Most of these pictures are machine-stamped to be disposable, to make as much money as quick as can be, then be regurgitated as DVDs by Christmas. I find of lot of them to be dispiriting. Summer is mostly about indulging your inner child, and the kid in me just dies at some of the stuff put before us. Worse, there isn’t a single picture on the slate with a giant animal wreaking havoc. (The Incredible Hulk doesn’t count.) I love that kind of movie, but I’ll have to wait to see if Santa brings one.
But scanning the calendar I can find ten to hype about. It’s all about the sizzle, and I’m putting these on the griddle. I’ll say up front that I have no special knowledge of any of these movies, no crystal ball beyond cast lists, a few preliminary trailers, and the odd gleaning or two. They may all stink, and a rose may pop up somewhere else totally unexpected. In the spirit of trying to simplify your viewing, here are two fistfuls of films you must try to squeeze in between May Day and Labor Day. Anything constructive to add, please comment; any complaints, call management. Hey, I’m one person over here, from my garret in Brooklyn, and I tried.

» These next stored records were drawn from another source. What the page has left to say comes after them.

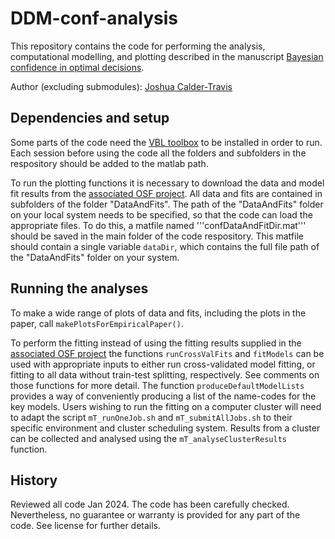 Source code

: # DDM-conf-analysis

This repository contains the code for performing the analysis, computational modelling, and plotting described in the manuscript [Bayesian confidence in optimal decisions](https://doi.org/10.31234/osf.io/j8sxz).

Author (excluding submodules): [Joshua Calder-Travis](https://scholar.google.com/citations?user=-9asgxcAAAAJ&hl=en)

## Dependencies and setup
Some parts of the code need the [VBL toolbox](https://mbb-team.github.io/VBA-toolbox/) to be installed in order to run. Each session before using the code all the folders and subfolders in the respository should be added to the matlab path.

To run the plotting functions it is necessary to download the data and model fit results from the [associated OSF project](https://doi.org/10.17605/OSF.IO/QPSEM). All data and fits are contained in subfolders of the folder "DataAndFits". The path of the "DataAndFits" folder on your local system needs to be specified, so that the code can load the appropriate files. To do this, a matfile named '''confDataAndFitDir.mat''' should be saved in the main folder of the code respository. This matfile should contain a single variable `dataDir`, which contains the full file path of the "DataAndFits" folder on your system.

## Running the analyses
To make a wide range of plots of data and fits, including the plots in the paper, call `makePlotsForEmpiricalPaper()`. 

To perform the fitting instead of using the fitting results supplied in the [associated OSF project](https://doi.org/10.17605/OSF.IO/QPSEM) the functions `runCrossValFits` and `fitModels` can be used with appropriate inputs to either run cross-validated model fitting, or fitting to all data without train-test splitting, respectively. See comments on those functions for more detail. The function `produceDefaultModelLists` provides a way of conveniently producing a list of the name-codes for the key models. Users wishing to run the fitting on a computer cluster will need to adapt the script `mT_runOneJob.sh` and `mT_submitAllJobs.sh` to their specific environment and cluster scheduling system. Results from a cluster can be collected and analysed using the `mT_analyseClusterResults` function.

## History 
Reviewed all code Jan 2024. The code has been carefully checked. Nevertheless, no guarantee or warranty is provided for any part of the code. See license for further details.

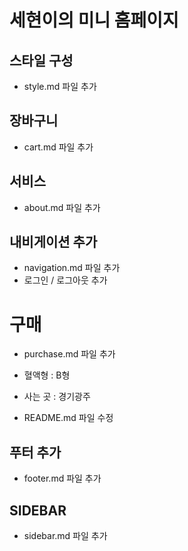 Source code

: # 세현이의 미니 홈페이지

## 스타일 구성
- style.md 파일 추가

## 장바구니
- cart.md 파일 추가


## 서비스 
- about.md 파일 추가


## 내비게이션 추가
- navigation.md 파일 추가
- 로그인 / 로그아웃 추가

# 구매
- purchase.md 파일 추가


- 혈액형 : B형
- 사는 곳 : 경기광주

- README.md 파일 수정

## 푸터 추가
- footer.md 파일 추가

## SIDEBAR
- sidebar.md 파일 추가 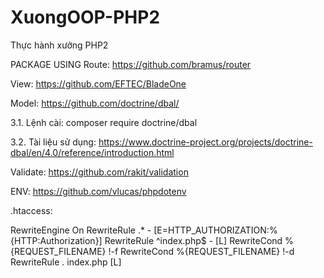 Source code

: # XuongOOP-PHP2
Thực hành xưởng PHP2

PACKAGE USING
Route: https://github.com/bramus/router

View: https://github.com/EFTEC/BladeOne

Model: https://github.com/doctrine/dbal/

3.1. Lệnh cài: composer require doctrine/dbal

3.2. Tài liệu sử dụng: https://www.doctrine-project.org/projects/doctrine-dbal/en/4.0/reference/introduction.html

Validate: https://github.com/rakit/validation

ENV: https://github.com/vlucas/phpdotenv

.htaccess:

RewriteEngine On
RewriteRule .* - [E=HTTP_AUTHORIZATION:%{HTTP:Authorization}]
RewriteRule ^index\.php$ - [L]
RewriteCond %{REQUEST_FILENAME} !-f
RewriteCond %{REQUEST_FILENAME} !-d
RewriteRule . index.php [L]
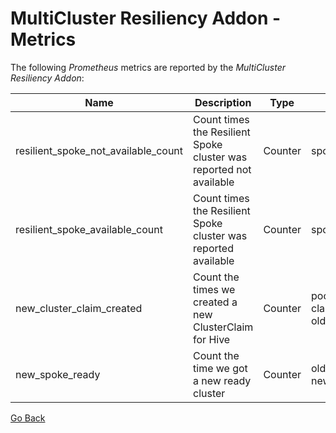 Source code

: # MultiCluster Resiliency Addon - Metrics

The following _Prometheus_ metrics are reported by the _MultiCluster Resiliency Addon_:

| Name                                | Description                                                        | Type    | Labels                                |
|-------------------------------------|--------------------------------------------------------------------|---------|---------------------------------------|
| resilient_spoke_not_available_count | Count times the Resilient Spoke cluster was reported not available | Counter | spoke_name                            |
| resilient_spoke_available_count     | Count times the Resilient Spoke cluster was reported available     | Counter | spoke_name                            |
| new_cluster_claim_created           | Count the times we created a new ClusterClaim for Hive             | Counter | pool_name, claim_name, old_spoke_name |
| new_spoke_ready                     | Count the time we got a new ready cluster                          | Counter | old_spoke_name, new_spoke_name        |


[Go Back](../README.md)

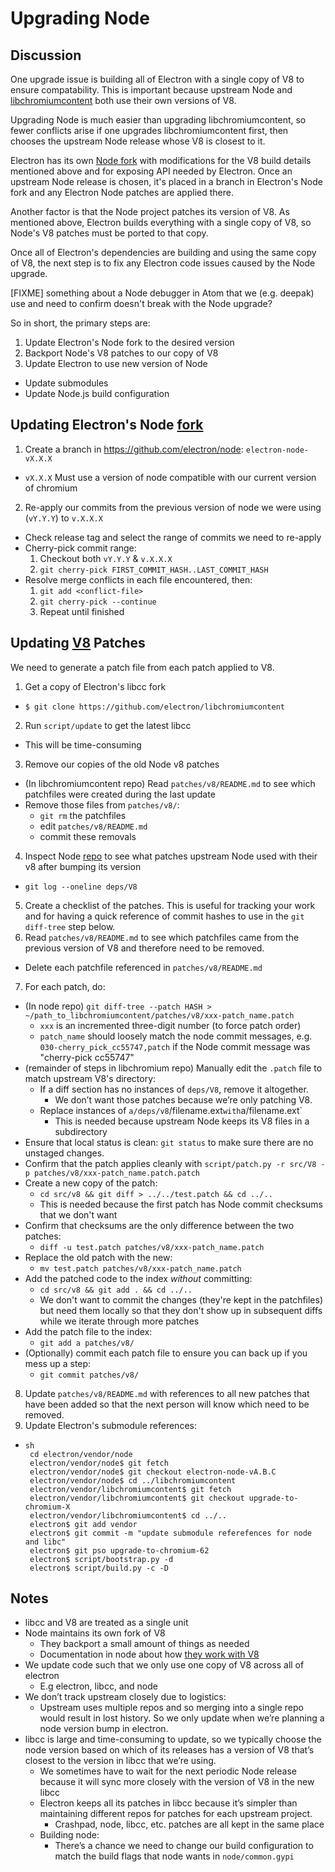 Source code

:# Upgrading Node

## Discussion

One upgrade issue is building all of Electron with a single copy of V8 to ensure compatability. This is important because upstream Node and [libchromiumcontent](upgrading-chrome.md) both use their own versions of V8.

Upgrading Node is much easier than upgrading libchromiumcontent, so fewer conflicts arise if one upgrades libchromiumcontent first, then chooses the upstream Node release whose V8 is closest to it.

Electron has its own [Node fork](https://github.com/electron/node) with modifications for the V8 build details mentioned above and for exposing API needed by Electron. Once an upstream Node release is chosen, it's placed in a branch in Electron's Node fork and any Electron Node patches are applied there.

Another factor is that the Node project patches its version of V8. As mentioned above, Electron builds everything with a single copy of V8, so Node's V8 patches must be ported to that copy.

Once all of Electron's dependencies are building and using the same copy of V8, the next step is to fix any Electron code issues caused by the Node upgrade.

[FIXME] something about a Node debugger in Atom that we (e.g. deepak) use and need to confirm doesn't break with the Node upgrade?

So in short, the primary steps are:

1. Update Electron's Node fork to the desired version
2. Backport Node's V8 patches to our copy of V8
3. Update Electron to use new version of Node 
  - Update submodules
  - Update Node.js build configuration

## Updating Electron's Node [fork](https://github.com/electron/node)

1. Create a branch in https://github.com/electron/node: `electron-node-vX.X.X` 
  - `vX.X.X` Must use a version of node compatible with our current version of chromium
2. Re-apply our commits from the previous version of node we were using (`vY.Y.Y`) to `v.X.X.X` 
  - Check release tag and select the range of commits we need to re-apply
  - Cherry-pick commit range: 
    1. Checkout both `vY.Y.Y` & `v.X.X.X`
    2. `git cherry-pick FIRST_COMMIT_HASH..LAST_COMMIT_HASH`
  - Resolve merge conflicts in each file encountered, then: 
    1. `git add <conflict-file>`
    2. `git cherry-pick --continue`
    3. Repeat until finished

## Updating [V8](https://github.com/electron/node/src/V8) Patches

We need to generate a patch file from each patch applied to V8.

1. Get a copy of Electron's libcc fork 
  - `$ git clone https://github.com/electron/libchromiumcontent`
2. Run `script/update` to get the latest libcc 
  - This will be time-consuming
3. Remove our copies of the old Node v8 patches 
  - (In libchromiumcontent repo) Read `patches/v8/README.md` to see which patchfiles were created during the last update
  - Remove those files from `patches/v8/`: 
    - `git rm` the patchfiles
    - edit `patches/v8/README.md`
    - commit these removals
4. Inspect Node [repo](https://github.com/electron/node) to see what patches upstream Node used with their v8 after bumping its version 
  - `git log --oneline deps/V8`
5. Create a checklist of the patches. This is useful for tracking your work and for having a quick reference of commit hashes to use in the `git diff-tree` step below.
6. Read `patches/v8/README.md` to see which patchfiles came from the previous version of V8 and therefore need to be removed. 
  - Delete each patchfile referenced in `patches/v8/README.md`
7. For each patch, do: 
  - (In node repo) `git diff-tree --patch HASH > ~/path_to_libchromiumcontent/patches/v8/xxx-patch_name.patch` 
    - `xxx` is an incremented three-digit number (to force patch order)
    - `patch_name` should loosely match the node commit messages, e.g. `030-cherry_pick_cc55747,patch` if the Node commit message was "cherry-pick cc55747"
  - (remainder of steps in libchromium repo) Manually edit the `.patch` file to match upstream V8's directory: 
    - If a diff section has no instances of `deps/V8`, remove it altogether. 
      - We don’t want those patches because we’re only patching V8.
    - Replace instances of `a/deps/v8`/filename.ext`with`a/filename.ext` 
      - This is needed because upstream Node keeps its V8 files in a subdirectory
  - Ensure that local status is clean: `git status` to make sure there are no unstaged changes.
  - Confirm that the patch applies cleanly with `script/patch.py -r src/V8 -p patches/v8/xxx-patch_name.patch.patch`
  - Create a new copy of the patch: 
    - `cd src/v8 && git diff > ../../test.patch && cd ../..`
    - This is needed because the first patch has Node commit checksums that we don't want
  - Confirm that checksums are the only difference between the two patches: 
    - `diff -u test.patch patches/v8/xxx-patch_name.patch`
  - Replace the old patch with the new: 
    - `mv test.patch patches/v8/xxx-patch_name.patch`
  - Add the patched code to the index *without* committing: 
    - `cd src/v8 && git add . && cd ../..`
    - We don't want to commit the changes (they're kept in the patchfiles) but need them locally so that they don't show up in subsequent diffs while we iterate through more patches
  - Add the patch file to the index: 
    - `git add a patches/v8/`
  - (Optionally) commit each patch file to ensure you can back up if you mess up a step: 
    - `git commit patches/v8/`
8. Update `patches/v8/README.md` with references to all new patches that have been added so that the next person will know which need to be removed.
9. Update Electron's submodule references: 
  -     sh
         cd electron/vendor/node
         electron/vendor/node$ git fetch
         electron/vendor/node$ git checkout electron-node-vA.B.C
         electron/vendor/node$ cd ../libchromiumcontent
         electron/vendor/libchromiumcontent$ git fetch
         electron/vendor/libchromiumcontent$ git checkout upgrade-to-chromium-X
         electron/vendor/libchromiumcontent$ cd ../..
         electron$ git add vendor
         electron$ git commit -m "update submodule referefences for node and libc"
         electron$ git pso upgrade-to-chromium-62
         electron$ script/bootstrap.py -d
         electron$ script/build.py -c -D

## Notes

- libcc and V8 are treated as a single unit
- Node maintains its own fork of V8 
  - They backport a small amount of things as needed
  - Documentation in node about how [they work with V8](https://nodejs.org/api/v8.html)
- We update code such that we only use one copy of V8 across all of electron 
  - E.g electron, libcc, and node
- We don’t track upstream closely due to logistics: 
  - Upstream uses multiple repos and so merging into a single repo would result in lost history. So we only update when we’re planning a node version bump in electron.
- libcc is large and time-consuming to update, so we typically choose the node version based on which of its releases has a version of V8 that’s closest to the version in libcc that we’re using. 
  - We sometimes have to wait for the next periodic Node release because it will sync more closely with the version of V8 in the new libcc
  - Electron keeps all its patches in libcc because it’s simpler than maintaining different repos for patches for each upstream project. 
    - Crashpad, node, libcc, etc. patches are all kept in the same place
  - Building node: 
    - There’s a chance we need to change our build configuration to match the build flags that node wants in `node/common.gypi` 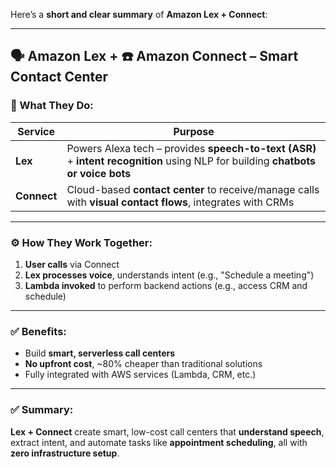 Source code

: Here’s a **short and clear summary** of **Amazon Lex + Connect**:

---

## 🗣️ Amazon Lex + ☎️ Amazon Connect – Smart Contact Center

### 🔹 What They Do:

| Service     | Purpose                                                                                                                          |
| ----------- | -------------------------------------------------------------------------------------------------------------------------------- |
| **Lex**     | Powers Alexa tech – provides **speech-to-text (ASR)** + **intent recognition** using NLP for building **chatbots or voice bots** |
| **Connect** | Cloud-based **contact center** to receive/manage calls with **visual contact flows**, integrates with CRMs                       |

---

### ⚙️ How They Work Together:

1. **User calls** via Connect
2. **Lex processes voice**, understands intent (e.g., "Schedule a meeting")
3. **Lambda invoked** to perform backend actions (e.g., access CRM and schedule)

---

### ✅ Benefits:

* Build **smart, serverless call centers**
* **No upfront cost**, \~80% cheaper than traditional solutions
* Fully integrated with AWS services (Lambda, CRM, etc.)

---

### ✅ Summary:

**Lex + Connect** create smart, low-cost call centers that **understand speech**, extract intent, and automate tasks like **appointment scheduling**, all with **zero infrastructure setup**.
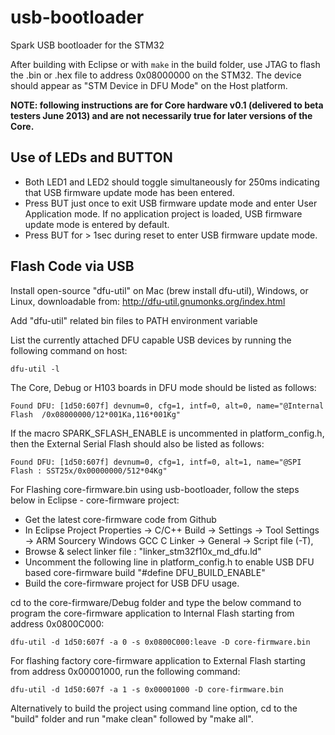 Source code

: # usb-bootloader

Spark USB bootloader for the STM32

After building with Eclipse or with `make` in the build folder, use JTAG to flash the .bin or .hex file to address 0x08000000 on the STM32.
The device should appear as "STM Device in DFU Mode" on the Host platform.

**NOTE: following instructions are for Core hardware v0.1 (delivered to beta testers June 2013)
  and are not necessarily true for later versions of the Core.**

## Use of LEDs and BUTTON

* Both LED1 and LED2 should toggle simultaneously for 250ms indicating that USB firmware update mode has been entered.
* Press BUT just once to exit USB firmware update mode and enter User Application mode. If no application project is loaded, USB firmware update mode is entered by default.
* Press BUT for > 1sec during reset to enter USB firmware update mode.

## Flash Code via USB

Install open-source "dfu-util" on Mac (brew install dfu-util), Windows, or Linux, downloadable from:
http://dfu-util.gnumonks.org/index.html

Add "dfu-util" related bin files to PATH environment variable

List the currently attached DFU capable USB devices by running the following command on host:

    dfu-util -l

The Core, Debug or H103 boards in DFU mode should be listed as follows:

    Found DFU: [1d50:607f] devnum=0, cfg=1, intf=0, alt=0, name="@Internal Flash  /0x08000000/12*001Ka,116*001Kg"

If the macro SPARK\_SFLASH\_ENABLE is uncommented in platform\_config.h, then the External Serial Flash should also be listed as follows:

    Found DFU: [1d50:607f] devnum=0, cfg=1, intf=0, alt=1, name="@SPI Flash : SST25x/0x00000000/512*04Kg"

For Flashing core-firmware.bin using usb-bootloader, follow the steps below in Eclipse - core-firmware project:

* Get the latest core-firmware code from Github
* In Eclipse Project Properties -> C/C++ Build -> Settings -> Tool Settings -> ARM Sourcery Windows GCC C Linker -> General -> Script file (-T),
* Browse & select linker file : "linker\_stm32f10x\_md\_dfu.ld"
* Uncomment the following line in platform\_config.h to enable USB DFU based core-firmware build "#define DFU\_BUILD\_ENABLE"
* Build the core-firmware project for USB DFU usage.

cd to the core-firmware/Debug folder and type the below command to program the core-firmware application to Internal Flash starting from address 0x0800C000:

    dfu-util -d 1d50:607f -a 0 -s 0x0800C000:leave -D core-firmware.bin

For flashing factory core-firmware application to External Flash starting from address 0x00001000, run the following command:

    dfu-util -d 1d50:607f -a 1 -s 0x00001000 -D core-firmware.bin

Alternatively to build the project using command line option, cd to the "build" folder and run "make clean" followed by "make all".
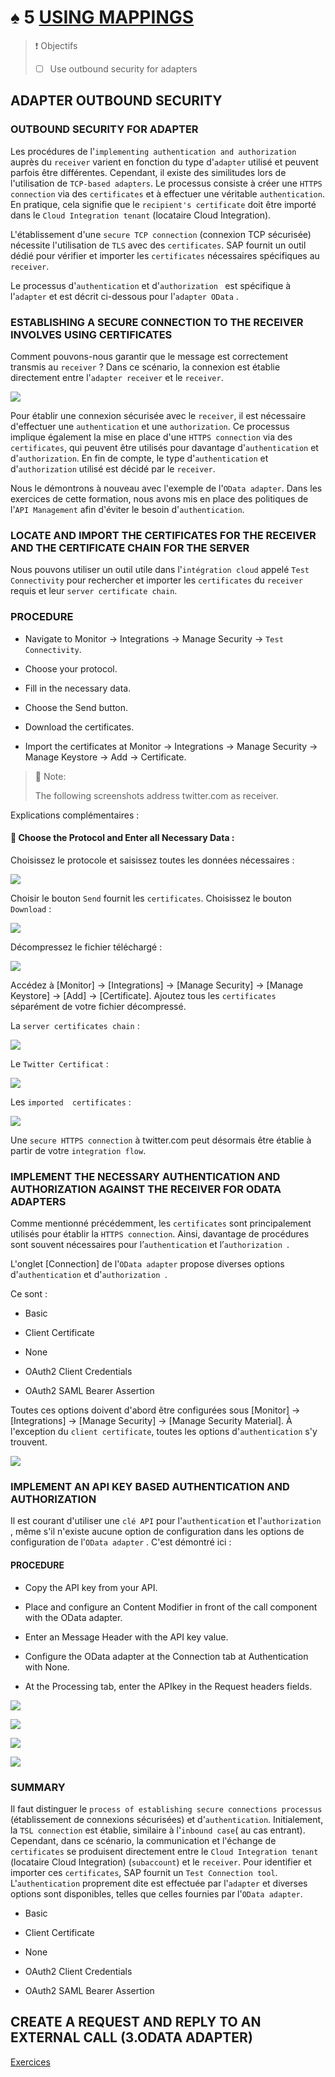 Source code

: # ♠ 5 [USING MAPPINGS](https://learning.sap.com/learning-journeys/developing-with-sap-integration-suite/using-adapters_f42fdb69-df78-4faf-bfd3-0a7b8c8beebd)

> :exclamation: Objectifs
>
> - [ ] Use outbound security for adapters

## ADAPTER OUTBOUND SECURITY

### OUTBOUND SECURITY FOR ADAPTER

Les procédures de l'`implementing authentication and authorization` auprès du `receiver` varient en fonction du type d'`adapter` utilisé et peuvent parfois être différentes. Cependant, il existe des similitudes lors de l'utilisation de `TCP-based adapters`. Le processus consiste à créer une `HTTPS connection` via des `certificates` et à effectuer une véritable `authentication`. En pratique, cela signifie que le `recipient's certificate` doit être importé dans le `Cloud Integration tenant` (locataire Cloud Integration).

L'établissement d'une `secure TCP connection` (connexion TCP sécurisée) nécessite l'utilisation de `TLS` avec des `certificates`. SAP fournit un outil dédié pour vérifier et importer les `certificates` nécessaires spécifiques au `receiver`.

Le processus d'`authentication` et d'`authorization ` est spécifique à l'`adapter` et est décrit ci-dessous pour l'`adapter OData` .

### ESTABLISHING A SECURE CONNECTION TO THE RECEIVER INVOLVES USING CERTIFICATES

Comment pouvons-nous garantir que le message est correctement transmis au `receiver` ? Dans ce scénario, la connexion est établie directement entre l'`adapter receiver` et le `receiver`.

![](./RESSOURCES/CLD900_20_U5L5_001_scr.png)

Pour établir une connexion sécurisée avec le `receiver`, il est nécessaire d'effectuer une `authentication` et une `authorization`. Ce processus implique également la mise en place d'une `HTTPS connection` via des `certificates`, qui peuvent être utilisés pour davantage d'`authentication` et d'`authorization`. En fin de compte, le type d'`authentication` et d'`authorization` utilisé est décidé par le `receiver`.

Nous le démontrons à nouveau avec l'exemple de l'`OData adapter`. Dans les exercices de cette formation, nous avons mis en place des politiques de l'`API Management` afin d'éviter le besoin d'`authentication`.

### LOCATE AND IMPORT THE CERTIFICATES FOR THE RECEIVER AND THE CERTIFICATE CHAIN FOR THE SERVER

Nous pouvons utiliser un outil utile dans l'`intégration cloud` appelé `Test Connectivity` pour rechercher et importer les `certificates` du `receiver` requis et leur `server certificate chain`.

### PROCEDURE

- Navigate to Monitor → Integrations → Manage Security → `Test Connectivity`.

- Choose your protocol.

- Fill in the necessary data.

- Choose the Send button.

- Download the certificates.

- Import the certificates at Monitor → Integrations → Manage Security → Manage Keystore → Add → Certificate.

> :pushpin: Note:
>
> The following screenshots address twitter.com as receiver.

Explications complémentaires :

#### :small_red_triangle_down: Choose the Protocol and Enter all Necessary Data :

Choisissez le protocole et saisissez toutes les données nécessaires :

![](./RESSOURCES/CLD900_20_U5L5_002_scr.png)

Choisir le bouton `Send` fournit les `certificates`. Choisissez le bouton `Download` :

![](./RESSOURCES/CLD900_20_U5L5_003_scr.png)

Décompressez le fichier téléchargé :

![](./RESSOURCES/CLD900_20_U5L5_004_scr.png)

Accédez à [Monitor] → [Integrations] → [Manage Security] → [Manage Keystore] → [Add] → [Certificate]. Ajoutez tous les `certificates` séparément de votre fichier décompressé.

La `server certificates chain` :

![](./RESSOURCES/CLD900_20_U5L5_005_scr.png)

Le `Twitter Certificat` :

![](./RESSOURCES/CLD900_20_U5L5_006_scr.png)

Les `imported  certificates` :

![](./RESSOURCES/CLD900_20_U5L5_007_scr.png)

Une `secure HTTPS connection` à twitter.com peut désormais être établie à partir de votre `integration flow`.

### IMPLEMENT THE NECESSARY AUTHENTICATION AND AUTHORIZATION AGAINST THE RECEIVER FOR ODATA ADAPTERS

Comme mentionné précédemment, les `certificates` sont principalement utilisés pour établir la `HTTPS connection`. Ainsi, davantage de procédures sont souvent nécessaires pour l’`authentication` et l’`authorization `.

L'onglet [Connection] de l'`OData adapter` propose diverses options d'`authentication` et d'`authorization `.

Ce sont :

- Basic

- Client Certificate

- None

- OAuth2 Client Credentials

- OAuth2 SAML Bearer Assertion

Toutes ces options doivent d'abord être configurées sous [Monitor] → [Integrations] → [Manage Security] → [Manage Security Material]. À l'exception du `client certificate`, toutes les options d'`authentication` s'y trouvent.

![](./RESSOURCES/CLD900_20_U5L5_008_scr.png)

### IMPLEMENT AN API KEY BASED AUTHENTICATION AND AUTHORIZATION

Il est courant d'utiliser une `clé API` pour l'`authentication` et l'`authorization `, même s'il n'existe aucune option de configuration dans les options de configuration de l'`OData adapter` . C'est démontré ici :

#### PROCEDURE

- Copy the API key from your API.

- Place and configure an Content Modifier in front of the call component with the OData adapter.

- Enter an Message Header with the API key value.

- Configure the OData adapter at the Connection tab at Authentication with None.

- At the Processing tab, enter the APIkey in the Request headers fields.

![](./RESSOURCES/CLD900_20_U5L5_009_scr.png)

![](./RESSOURCES/CLD900_20_U5L5_010_scr.png)

![](./RESSOURCES/CLD900_20_U5L5_011_scr.png)

![](./RESSOURCES/CLD900_20_U5L5_012_scr.png)

### SUMMARY

Il faut distinguer le `process of establishing secure connections processus` (établissement de connexions sécurisées) et d'`authentication`. Initialement, la `TSL connection` est établie, similaire à l'`inbound case`( au cas entrant). Cependant, dans ce scénario, la communication et l'échange de `certificates` se produisent directement entre le `Cloud Integration tenant` (locataire Cloud Integration) (`subaccount`) et le `receiver`. Pour identifier et importer ces `certificates`, SAP fournit un `Test Connection tool`. L'`authentication` proprement dite est effectuée par l'`adapter` et diverses options sont disponibles, telles que celles fournies par l'`OData adapter`.

- Basic

- Client Certificate

- None

- OAuth2 Client Credentials

- OAuth2 SAML Bearer Assertion

## CREATE A REQUEST AND REPLY TO AN EXTERNAL CALL (3.ODATA ADAPTER)

[Exercices](https://learning.sap.com/learning-journeys/developing-with-sap-integration-suite/using-adapter-outbound-security_be3c7874-f31a-4413-9c9f-29382d4a4494)
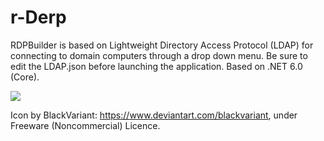 # r-Derp
RDPBuilder is based on Lightweight Directory Access Protocol (LDAP) for connecting to domain computers through a drop down menu. Be sure to edit the LDAP.json before launching the application. Based on .NET 6.0 (Core).

![](https://gcdnb.pbrd.co/images/snoZJJKkpn16.png)

Icon by BlackVariant: https://www.deviantart.com/blackvariant, under Freeware (Noncommercial) Licence. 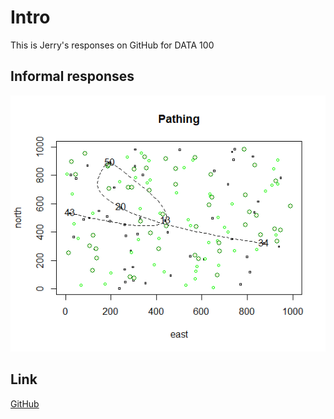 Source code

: 


# Intro
This is Jerry's responses on GitHub for DATA 100


## Informal responses
![Challenge Problem](challenge1.png)



## Link

[GitHub](http://github.com)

Indiana Jones and the Kingdom of the Crystal Skull (May 22). “Hoo-boy,” I can hear you snarking, “this guy’s really going out on a limb. Making the tough calls.” But I need this film to work. You need this to work. There are problems: That Jim Morrison-sounding title isn’t rocking my world. And its star, missing in action (or at least a good action film) since the Clinton years, is so old he needs to be backed up by the felonious whippersnapper whose name I can neither pronounce nor spell. Still, the notion that Steven Spielberg is rolling up his sleeves and getting back to basics, scaling back the CGI and employing the same lighting and editing style he used on the first three adventures, excites me. Those, to me, are true-blue summer movies — you remember, the ones with stories, and smarts, and heart to go along with the thrill ride. (And, in this case, Soviet bad guys and a bad gal, played by the all-purpose Cate Blanchett. Yes, Soviet, not Russian — we’re back in the USSR!) What will kids reared on rock-’em, sock-’em robot crapfests make of this? Taking this sort of picture back to its roots is a truly radical notion.